I have just pre-assembled the amplifier to test and setup the valve bias. All test voltages were OK. I fitted the 2 x 8 ohm load resistors to the output terminals. With all bias switches off the extreme right-hand LED12 is permanently on. Upon switching bias switch 1 down (on) to set the bias voltage for V1 LED12 went off and I slowly turned RV1 clockwise. I ‘overshot’ the desired LED 2-3 ‘on’ position and was about to turn the RV1 anti-clockwise to start again when R99 (10 ohm 1w) resistor blew (burnt-out and went open circuit). Could over adjusting the bias voltage cause this resistor to fail? I subsequently turned the amplifier back on again and left it for 10 minutes and tried to adjust other valve bias settings but the whole bias-adjustment function seems to have gone into a strange state with most of the LEDs glimmering/flicking. The supplier of the kit is sending me a replacement resistor but can you advise on this as I don’t want to risk blowing another resistor. Is it likely that IC1 has been damaged?

Thanks,

Mark Woodward

After replacing the resistor, please remove all EL34 valves and measure the negative bias voltage for each valve.
Make sure it is at approx -50V when the bias is set to minimum. Next, adjust bias and check if voltage can be adjusted smoothly, without interruptions.
CAREFUL: THE VOLTAGES IN THIS AMP CAN KILL. PLEASE BE EXTREMELY CAREFUL WHILE MEASURING ON A LIVE AMP.

I will do, before receiving your reply I fitted 5W 10 ohm resistors to all the bias circuits (rather than the 1/2w you supplied).
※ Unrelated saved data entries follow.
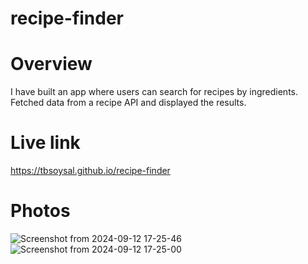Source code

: # recipe-finder
# Overview
I have built an app where users can search for recipes by ingredients. Fetched data from a recipe API and displayed the results.
# Live link
https://tbsoysal.github.io/recipe-finder
# Photos
![Screenshot from 2024-09-12 17-25-46](https://github.com/user-attachments/assets/55d7bc5a-39ce-4c17-967a-79f933da3808)
![Screenshot from 2024-09-12 17-25-00](https://github.com/user-attachments/assets/466b6ccf-7625-4869-a25f-369df2be9475)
About 60 seconds after switch on the bias resistor for V1 went white hot and blew! V1 EL34 also glowed brightly thus I suspect that this is also damaged!
I’m not a happy chap as this kit was circa £1000.00!

Mark Woodward.

Sorry to read that you experience problems.
We can understand that you are frustrated, however, please don’t blame the kit.
A stunning 95% of all returned kits have assembly problems.
Manufacturing problems are very rare, and if they occur, we fix them for free.
Please check your complete circuit very carefully. If you lack knowledge or experience, please seek local help.
We do offer inspection/repair, but that would require that you return the unit.

I built a kit recently and are very pleased. Sound like you have a problem with the negative supply or a dry joint to V1 gate. Don’t upgrade the resistors they are designed to go O/C in event of a fault and limit damage. You may have had a faulty valve but check the pots do adjust the grid voltages for about -25V to -50V before fitting any valves. If you have 0V on the grid the EL34 will go into full conduction. In any case that valve is broken now. Don’t understand why you see the bar graph like that unless one of the supply electrolytics is faulty/wrong way round producing hum.
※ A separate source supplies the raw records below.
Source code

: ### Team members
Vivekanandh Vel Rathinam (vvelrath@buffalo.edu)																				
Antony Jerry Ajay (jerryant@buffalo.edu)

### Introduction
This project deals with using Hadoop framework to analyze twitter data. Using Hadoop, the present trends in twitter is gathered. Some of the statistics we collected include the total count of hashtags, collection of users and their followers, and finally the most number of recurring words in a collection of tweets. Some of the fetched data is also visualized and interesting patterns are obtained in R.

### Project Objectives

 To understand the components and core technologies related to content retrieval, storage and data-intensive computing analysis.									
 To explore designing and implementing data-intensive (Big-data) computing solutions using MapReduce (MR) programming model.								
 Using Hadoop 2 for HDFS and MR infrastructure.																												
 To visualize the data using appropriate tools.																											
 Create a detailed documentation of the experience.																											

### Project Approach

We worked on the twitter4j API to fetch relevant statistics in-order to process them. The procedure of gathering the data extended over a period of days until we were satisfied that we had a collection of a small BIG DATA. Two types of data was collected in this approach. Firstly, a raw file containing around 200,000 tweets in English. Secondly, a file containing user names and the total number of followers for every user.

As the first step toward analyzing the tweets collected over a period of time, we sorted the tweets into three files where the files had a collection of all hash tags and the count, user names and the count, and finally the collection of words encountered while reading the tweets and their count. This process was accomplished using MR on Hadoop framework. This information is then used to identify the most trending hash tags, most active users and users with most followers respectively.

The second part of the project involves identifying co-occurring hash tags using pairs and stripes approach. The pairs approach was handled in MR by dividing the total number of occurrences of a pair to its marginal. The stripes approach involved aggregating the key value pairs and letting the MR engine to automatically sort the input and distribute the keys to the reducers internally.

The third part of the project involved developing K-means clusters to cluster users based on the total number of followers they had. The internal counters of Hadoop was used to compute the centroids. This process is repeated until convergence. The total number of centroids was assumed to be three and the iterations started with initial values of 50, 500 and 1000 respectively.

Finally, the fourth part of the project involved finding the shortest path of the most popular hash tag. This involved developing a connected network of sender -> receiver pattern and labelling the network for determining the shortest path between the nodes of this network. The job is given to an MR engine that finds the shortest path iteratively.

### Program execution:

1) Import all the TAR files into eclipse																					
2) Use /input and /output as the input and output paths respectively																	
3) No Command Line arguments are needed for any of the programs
Thanks for the replies. A couple of points:-

I will revert to the 1/2w 10ohm resistors.

I have found that the output transformer primary wire colours shown in the assembly book are reversed for both channels. VI/V2 and V5/V6 are physically wired to the green and violet wires of the primary windings and and V3/V4 and V7/V8 are wired to the orange and brown wires i.e. the labeling on the PCB needs revising. I don’t think this will make any difference to the operation of the amplifier but it did confuse me when fault-finding.

The -50V will of course not be on the resistors if the valves are not fitted, that is correct.
You will have to measure on the valve sockets.

That explains why the spice simulation of the amp showed positive rather than negative feedback. I just assumed the transformer windings were reversed. Thanks.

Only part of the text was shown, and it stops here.